Plain-text document sources
# # # # # # #

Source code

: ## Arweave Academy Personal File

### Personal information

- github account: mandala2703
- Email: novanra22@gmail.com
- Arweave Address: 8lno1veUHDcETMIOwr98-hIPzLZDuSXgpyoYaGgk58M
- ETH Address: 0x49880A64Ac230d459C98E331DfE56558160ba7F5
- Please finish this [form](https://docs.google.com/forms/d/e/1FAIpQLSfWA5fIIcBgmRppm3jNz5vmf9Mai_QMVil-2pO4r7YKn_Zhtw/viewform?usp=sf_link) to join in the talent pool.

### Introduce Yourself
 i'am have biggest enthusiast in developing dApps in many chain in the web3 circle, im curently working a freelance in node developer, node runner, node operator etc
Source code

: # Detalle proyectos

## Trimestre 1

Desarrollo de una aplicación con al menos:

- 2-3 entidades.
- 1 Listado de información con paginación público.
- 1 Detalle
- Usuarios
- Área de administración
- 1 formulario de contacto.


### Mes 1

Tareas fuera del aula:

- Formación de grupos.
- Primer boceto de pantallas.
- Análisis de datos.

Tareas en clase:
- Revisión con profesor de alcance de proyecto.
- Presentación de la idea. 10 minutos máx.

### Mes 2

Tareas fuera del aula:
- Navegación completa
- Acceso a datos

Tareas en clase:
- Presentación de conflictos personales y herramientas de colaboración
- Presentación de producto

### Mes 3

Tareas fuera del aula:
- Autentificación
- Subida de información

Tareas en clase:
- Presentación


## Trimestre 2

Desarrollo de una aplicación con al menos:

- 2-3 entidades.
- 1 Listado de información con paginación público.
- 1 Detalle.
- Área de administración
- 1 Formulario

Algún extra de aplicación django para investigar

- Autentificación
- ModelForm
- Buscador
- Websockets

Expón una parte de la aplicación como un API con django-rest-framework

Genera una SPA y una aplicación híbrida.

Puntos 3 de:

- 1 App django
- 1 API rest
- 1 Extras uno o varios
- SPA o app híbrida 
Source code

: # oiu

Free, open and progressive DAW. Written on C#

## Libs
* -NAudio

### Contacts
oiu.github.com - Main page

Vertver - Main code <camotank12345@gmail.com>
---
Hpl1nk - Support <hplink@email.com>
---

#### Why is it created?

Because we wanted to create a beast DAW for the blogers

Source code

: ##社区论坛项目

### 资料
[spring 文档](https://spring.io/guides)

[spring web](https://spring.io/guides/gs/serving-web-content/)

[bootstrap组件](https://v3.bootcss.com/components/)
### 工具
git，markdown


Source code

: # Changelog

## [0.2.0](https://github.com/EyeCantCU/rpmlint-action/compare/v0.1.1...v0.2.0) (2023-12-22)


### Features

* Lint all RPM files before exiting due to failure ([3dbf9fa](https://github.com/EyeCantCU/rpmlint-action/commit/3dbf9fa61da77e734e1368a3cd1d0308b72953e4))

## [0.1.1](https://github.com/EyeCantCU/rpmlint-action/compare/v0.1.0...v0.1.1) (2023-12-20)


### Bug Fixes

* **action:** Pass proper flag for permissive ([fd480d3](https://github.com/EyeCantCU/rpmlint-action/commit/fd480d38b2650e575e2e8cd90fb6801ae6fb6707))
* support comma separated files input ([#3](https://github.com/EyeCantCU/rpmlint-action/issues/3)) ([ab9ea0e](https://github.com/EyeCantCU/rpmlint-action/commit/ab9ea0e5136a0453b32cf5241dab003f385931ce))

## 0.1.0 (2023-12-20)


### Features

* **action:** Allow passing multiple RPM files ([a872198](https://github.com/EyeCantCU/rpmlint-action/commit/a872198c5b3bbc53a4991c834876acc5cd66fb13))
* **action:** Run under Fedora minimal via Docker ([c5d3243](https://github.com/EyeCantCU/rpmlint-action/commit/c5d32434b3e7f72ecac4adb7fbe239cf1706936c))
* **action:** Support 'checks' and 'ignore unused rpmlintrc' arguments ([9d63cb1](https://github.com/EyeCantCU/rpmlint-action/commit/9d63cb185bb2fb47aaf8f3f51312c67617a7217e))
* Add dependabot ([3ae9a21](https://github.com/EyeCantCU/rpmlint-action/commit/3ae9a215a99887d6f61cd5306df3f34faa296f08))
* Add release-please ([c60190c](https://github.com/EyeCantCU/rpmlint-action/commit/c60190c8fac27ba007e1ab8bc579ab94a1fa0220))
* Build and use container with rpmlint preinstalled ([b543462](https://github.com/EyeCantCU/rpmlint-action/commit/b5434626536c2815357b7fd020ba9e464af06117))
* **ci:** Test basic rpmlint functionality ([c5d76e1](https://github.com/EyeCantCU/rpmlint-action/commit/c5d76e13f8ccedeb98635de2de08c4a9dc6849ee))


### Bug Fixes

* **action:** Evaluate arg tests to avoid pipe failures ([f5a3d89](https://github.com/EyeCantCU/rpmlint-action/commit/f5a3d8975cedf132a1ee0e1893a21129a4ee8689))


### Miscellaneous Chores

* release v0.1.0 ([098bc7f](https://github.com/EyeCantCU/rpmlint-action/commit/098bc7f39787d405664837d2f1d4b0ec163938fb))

# # # # # # #

_WHAT TO PRODUCE_
Go through the data and copy each line exactly as it was written.

_THE COMPLETED TASK_
Source code

: ## Arweave Academy Personal File

### Personal information

- github account: mandala2703
- Email: novanra22@gmail.com
- Arweave Address: 8lno1veUHDcETMIOwr98-hIPzLZDuSXgpyoYaGgk58M
- ETH Address: 0x49880A64Ac230d459C98E331DfE56558160ba7F5
- Please finish this [form](https://docs.google.com/forms/d/e/1FAIpQLSfWA5fIIcBgmRppm3jNz5vmf9Mai_QMVil-2pO4r7YKn_Zhtw/viewform?usp=sf_link) to join in the talent pool.

### Introduce Yourself
 i'am have biggest enthusiast in developing dApps in many chain in the web3 circle, im curently working a freelance in node developer, node runner, node operator etc
Source code

: # Detalle proyectos

## Trimestre 1

Desarrollo de una aplicación con al menos:

- 2-3 entidades.
- 1 Listado de información con paginación público.
- 1 Detalle
- Usuarios
- Área de administración
- 1 formulario de contacto.


### Mes 1

Tareas fuera del aula:

- Formación de grupos.
- Primer boceto de pantallas.
- Análisis de datos.

Tareas en clase:
- Revisión con profesor de alcance de proyecto.
- Presentación de la idea. 10 minutos máx.

### Mes 2

Tareas fuera del aula:
- Navegación completa
- Acceso a datos

Tareas en clase:
- Presentación de conflictos personales y herramientas de colaboración
- Presentación de producto

### Mes 3

Tareas fuera del aula:
- Autentificación
- Subida de información

Tareas en clase:
- Presentación


## Trimestre 2

Desarrollo de una aplicación con al menos:

- 2-3 entidades.
- 1 Listado de información con paginación público.
- 1 Detalle.
- Área de administración
- 1 Formulario

Algún extra de aplicación django para investigar

- Autentificación
- ModelForm
- Buscador
- Websockets

Expón una parte de la aplicación como un API con django-rest-framework

Genera una SPA y una aplicación híbrida.

Puntos 3 de:

- 1 App django
- 1 API rest
- 1 Extras uno o varios
- SPA o app híbrida 
Source code

: # oiu

Free, open and progressive DAW. Written on C#

## Libs
* -NAudio

### Contacts
oiu.github.com - Main page

Vertver - Main code <camotank12345@gmail.com>
---
Hpl1nk - Support <hplink@email.com>
---

#### Why is it created?

Because we wanted to create a beast DAW for the blogers

Source code

: ##社区论坛项目

### 资料
[spring 文档](https://spring.io/guides)

[spring web](https://spring.io/guides/gs/serving-web-content/)

[bootstrap组件](https://v3.bootcss.com/components/)
### 工具
git，markdown


Source code

: # Changelog

## [0.2.0](https://github.com/EyeCantCU/rpmlint-action/compare/v0.1.1...v0.2.0) (2023-12-22)


### Features

* Lint all RPM files before exiting due to failure ([3dbf9fa](https://github.com/EyeCantCU/rpmlint-action/commit/3dbf9fa61da77e734e1368a3cd1d0308b72953e4))

## [0.1.1](https://github.com/EyeCantCU/rpmlint-action/compare/v0.1.0...v0.1.1) (2023-12-20)


### Bug Fixes

* **action:** Pass proper flag for permissive ([fd480d3](https://github.com/EyeCantCU/rpmlint-action/commit/fd480d38b2650e575e2e8cd90fb6801ae6fb6707))
* support comma separated files input ([#3](https://github.com/EyeCantCU/rpmlint-action/issues/3)) ([ab9ea0e](https://github.com/EyeCantCU/rpmlint-action/commit/ab9ea0e5136a0453b32cf5241dab003f385931ce))

## 0.1.0 (2023-12-20)


### Features

* **action:** Allow passing multiple RPM files ([a872198](https://github.com/EyeCantCU/rpmlint-action/commit/a872198c5b3bbc53a4991c834876acc5cd66fb13))
* **action:** Run under Fedora minimal via Docker ([c5d3243](https://github.com/EyeCantCU/rpmlint-action/commit/c5d32434b3e7f72ecac4adb7fbe239cf1706936c))
* **action:** Support 'checks' and 'ignore unused rpmlintrc' arguments ([9d63cb1](https://github.com/EyeCantCU/rpmlint-action/commit/9d63cb185bb2fb47aaf8f3f51312c67617a7217e))
* Add dependabot ([3ae9a21](https://github.com/EyeCantCU/rpmlint-action/commit/3ae9a215a99887d6f61cd5306df3f34faa296f08))
* Add release-please ([c60190c](https://github.com/EyeCantCU/rpmlint-action/commit/c60190c8fac27ba007e1ab8bc579ab94a1fa0220))
* Build and use container with rpmlint preinstalled ([b543462](https://github.com/EyeCantCU/rpmlint-action/commit/b5434626536c2815357b7fd020ba9e464af06117))
* **ci:** Test basic rpmlint functionality ([c5d76e1](https://github.com/EyeCantCU/rpmlint-action/commit/c5d76e13f8ccedeb98635de2de08c4a9dc6849ee))


### Bug Fixes

* **action:** Evaluate arg tests to avoid pipe failures ([f5a3d89](https://github.com/EyeCantCU/rpmlint-action/commit/f5a3d8975cedf132a1ee0e1893a21129a4ee8689))


### Miscellaneous Chores

* release v0.1.0 ([098bc7f](https://github.com/EyeCantCU/rpmlint-action/commit/098bc7f39787d405664837d2f1d4b0ec163938fb))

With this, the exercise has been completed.